**Stored items**
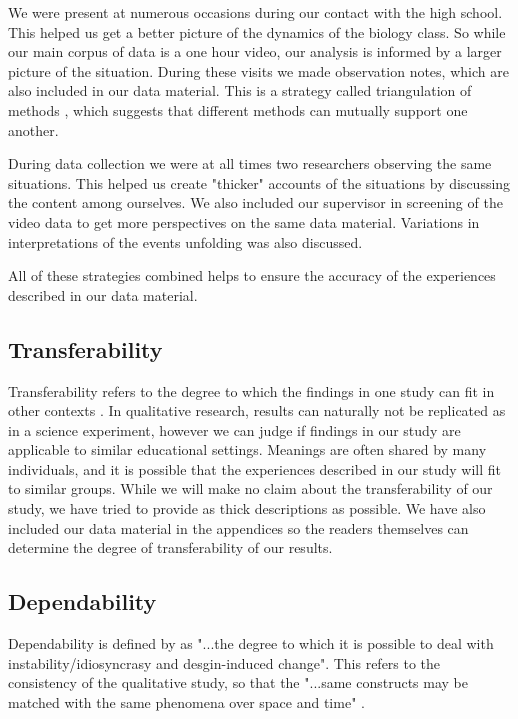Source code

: We were present at numerous occasions during our contact with the high school. This helped us get a better picture of the dynamics of the biology class. So while our main corpus of data is a one hour video, our analysis is informed by a larger picture of the situation. During these visits we made observation notes, which are also included in our data material. This is a strategy called triangulation of methods \citep{baxter1997evaluating}, which suggests that different methods can mutually support one another. 

During data collection we were at all times two researchers observing the same situations. This helped us create "thicker" \citep{geertz1973interpretation} accounts of the situations by discussing the content among ourselves. We also included our supervisor in screening of the video data to get more perspectives on the same data material. Variations in interpretations of the events unfolding was also discussed.

All of these strategies combined helps to ensure the accuracy of the experiences described in our data material. 

\subsection{Transferability}
Transferability refers to the degree to which the findings in one study can fit in other contexts \citep{baxter1997evaluating}. In qualitative research, results can naturally not be replicated as in a science experiment, however we can judge if findings in our study are applicable to similar educational settings. Meanings are often shared by many individuals, and it is possible that the experiences described in our study will fit to similar groups. 
While we will make no claim about the transferability of our study, we have tried to provide as thick descriptions as possible. We have also included our data material in the appendices so the readers themselves can determine the degree of transferability of our results. 

\subsection{Dependability}
Dependability is defined by \citet{baxter1997evaluating} as "...the degree to which it is possible to deal with instability/idiosyncrasy and desgin-induced change". This refers to the consistency of the qualitative study, so that the "...same constructs may be matched with the same phenomena over space and time" \citep{baxter1997evaluating}. 

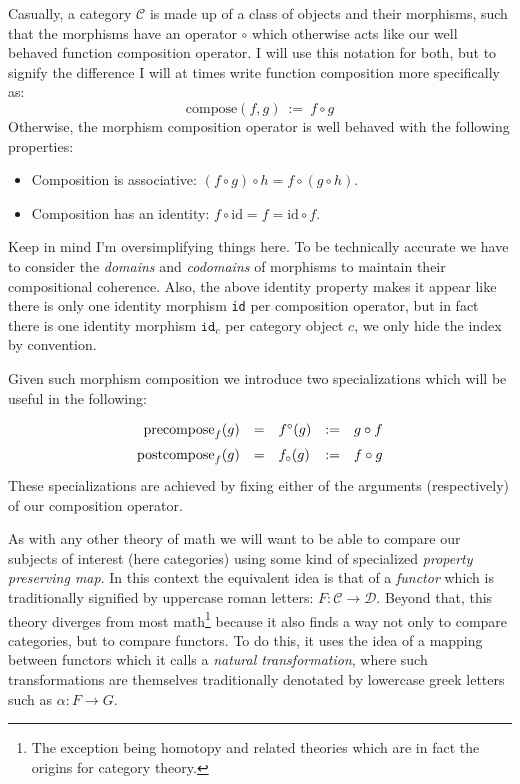 \documentclass[twoside]{article}
\newcommand{\defeq}{\ensuremath{\ :=\ }}
\newcommand{\id}{\mbox{id}}
\newcommand{\compose}{\mbox{compose}}
\newcommand{\precompose}[1]{\ensuremath{\mbox{precompose}_{#1}}}
\newcommand{\postcompose}[1]{\ensuremath{\mbox{postcompose}_{#1}}}
\begin{document}
Casually, a category $ \mathcal{C} $ is made up of a class of objects and their morphisms, such that the morphisms have
an operator $ \circ $ which otherwise acts like our well behaved function composition operator. I will use this notation
for both, but to signify the difference I will at times write function composition more specifically as:
$$ \compose(f, g) \defeq f \circ g $$
Otherwise, the morphism composition operator is well behaved with the following properties:

\begin{itemize}
\item Composition is associative: $ (f \circ g) \circ h = f \circ (g \circ h) $.
\item Composition has an identity: $ f \circ \id = f = \id \circ f $.
\end{itemize}
Keep in mind I'm oversimplifying things here. To be technically accurate we have to consider the \emph{domains}
and \emph{codomains} of morphisms to maintain their compositional coherence. Also, the above identity property
makes it appear like there is only one identity morphism \texttt{id} per composition operator, but in fact there
is one identity morphism $ \texttt{id}_c $ per category object $ c $, we only hide the index by convention.

Given such morphism composition we introduce two specializations which will be useful in the following:
$$ \def\arraystretch{1.5}
\begin{array}{rclcl}
\precompose{f}(g)	& = & f^\circ(g)	& := & g \circ f		\\
\postcompose{f}(g)	& = & f_\circ(g)	& := & f \circ g
\end{array} $$
These specializations are achieved by fixing either of the arguments (respectively) of our composition operator.

As with any other theory of math we will want to be able to compare our subjects of interest (here categories) using
some kind of specialized \emph{property preserving map}. In this context the equivalent idea is that of a \emph{functor}
which is traditionally signified by uppercase roman letters: $ F:\mathcal{C}\to\mathcal{D} $. Beyond that, this theory
diverges from most math\footnote{The exception being homotopy and related theories which are in fact the origins for
category theory.} because it also finds a way not only to compare categories, but to compare functors. To do this,
it uses the idea of a mapping between functors which it calls a \emph{natural transformation}, where such transformations
are themselves traditionally denotated by lowercase greek letters such as $ \alpha:F\to G $.
\end{document}
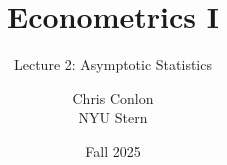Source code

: 



















\title{Econometrics I}
\subtitle{Lecture 2: Asymptotic Statistics}

\author{Chris Conlon \\NYU Stern}
\date{Fall 2025}
\maketitle


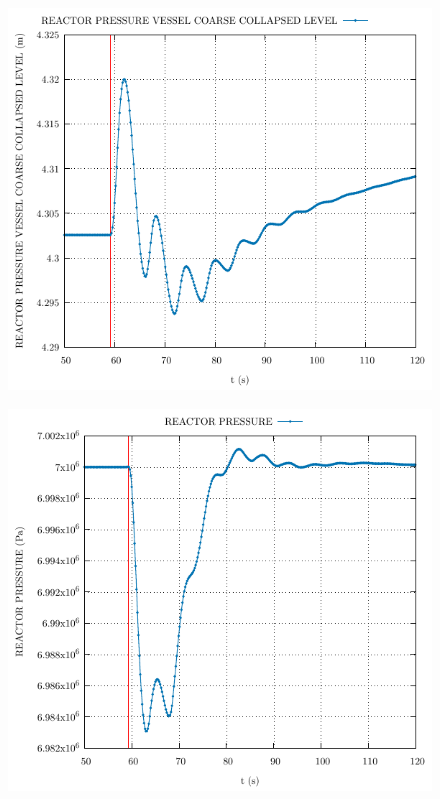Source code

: \documentclass{article}
\begin{document}
\begin{multicols}{2}
\begin{figure}[H]
\end{figure}
\begin{figure}[H]
\centering
\includegraphics[width=\linewidth]{./graphs/REACTOR PRESSURE VESSEL COARSE COLLAPSED LEVEL_comp.pdf}
\end{figure}
\begin{figure}[H]
\centering
\includegraphics[width=\linewidth]{./graphs/REACTOR PRESSURE_comp.pdf}

\end{figure}
\end{multicols}
\end{document}
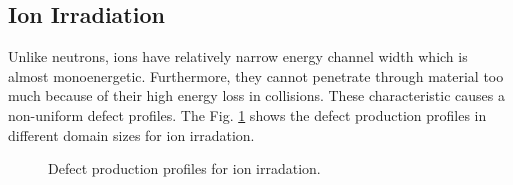 \documentclass[a4paper]{article}
\begin{document}
  \subsection{Ion Irradiation} \hspace{10pt}
  Unlike neutrons, ions have relatively narrow energy channel width which is almost monoenergetic. Furthermore, they cannot penetrate through material too much because of their high energy loss in collisions. These characteristic causes a non-uniform defect profiles. The Fig. \ref{figure:defect_production_500-5000nm} shows the defect production profiles in different domain sizes for ion irradation.
    \begin{figure}[h!]  %
      \centering
      \qquad
      \caption{Defect production profiles for ion irradation.}
      \label{figure:defect_production_500-5000nm}
    \end{figure}
    \newpage
\end{document}
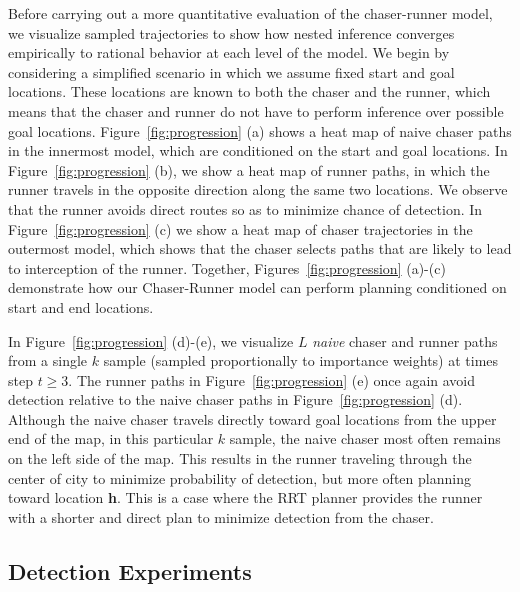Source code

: \documentclass{article}
\begin{document}
Before carrying out a more quantitative evaluation of the chaser-runner model, we visualize sampled trajectories to show how nested inference converges empirically to rational behavior at each level of the model. 
We begin by considering a simplified scenario in which we assume fixed start and goal locations. These locations are known to both the chaser and the runner, which means that the chaser and runner do not have to perform inference over possible goal locations.
Figure~\ref{fig:progression} (a) shows a heat map of naive chaser paths in the innermost model, which are conditioned on the start and goal locations. In Figure~\ref{fig:progression} (b), we show a heat map of runner paths, in which the runner travels in the opposite direction along the same two locations. We observe that the runner avoids direct routes so as to minimize chance of detection. In Figure~\ref{fig:progression} (c) we show a heat map of chaser trajectories in the outermost model, which shows that the chaser selects paths that are likely to lead to interception of the runner. Together, Figures~\ref{fig:progression} (a)-(c) demonstrate how our Chaser-Runner model can perform planning conditioned on start and end locations.

In Figure~\ref{fig:progression} (d)-(e), we visualize $L$ \textit{naive} chaser and runner paths from a single $k$ sample (sampled proportionally to importance weights) at times step $t\ge3$. 
The runner paths in Figure~\ref{fig:progression} (e) once again avoid detection relative to the naive chaser paths in Figure~\ref{fig:progression} (d). Although the naive chaser travels directly toward goal locations from the upper end of the map, in this particular $k$ sample, the naive chaser most often remains on the left side of the map. This results in the runner traveling through the center of city to minimize probability of detection, but more often planning toward location \textbf{h}.  This is a case where the RRT planner provides the runner with  a shorter and direct plan to minimize detection from the chaser. 







\vspace{-0.25em}
\subsection{Detection Experiments}
\vspace{-0.25em}
\end{document}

**Work instructions**
Wherever a line of the records above contains the string "specializations", copy that line out.

**Output for this task**
Given such morphism composition we introduce two specializations which will be useful in the following:
These specializations are achieved by fixing either of the arguments (respectively) of our composition operator.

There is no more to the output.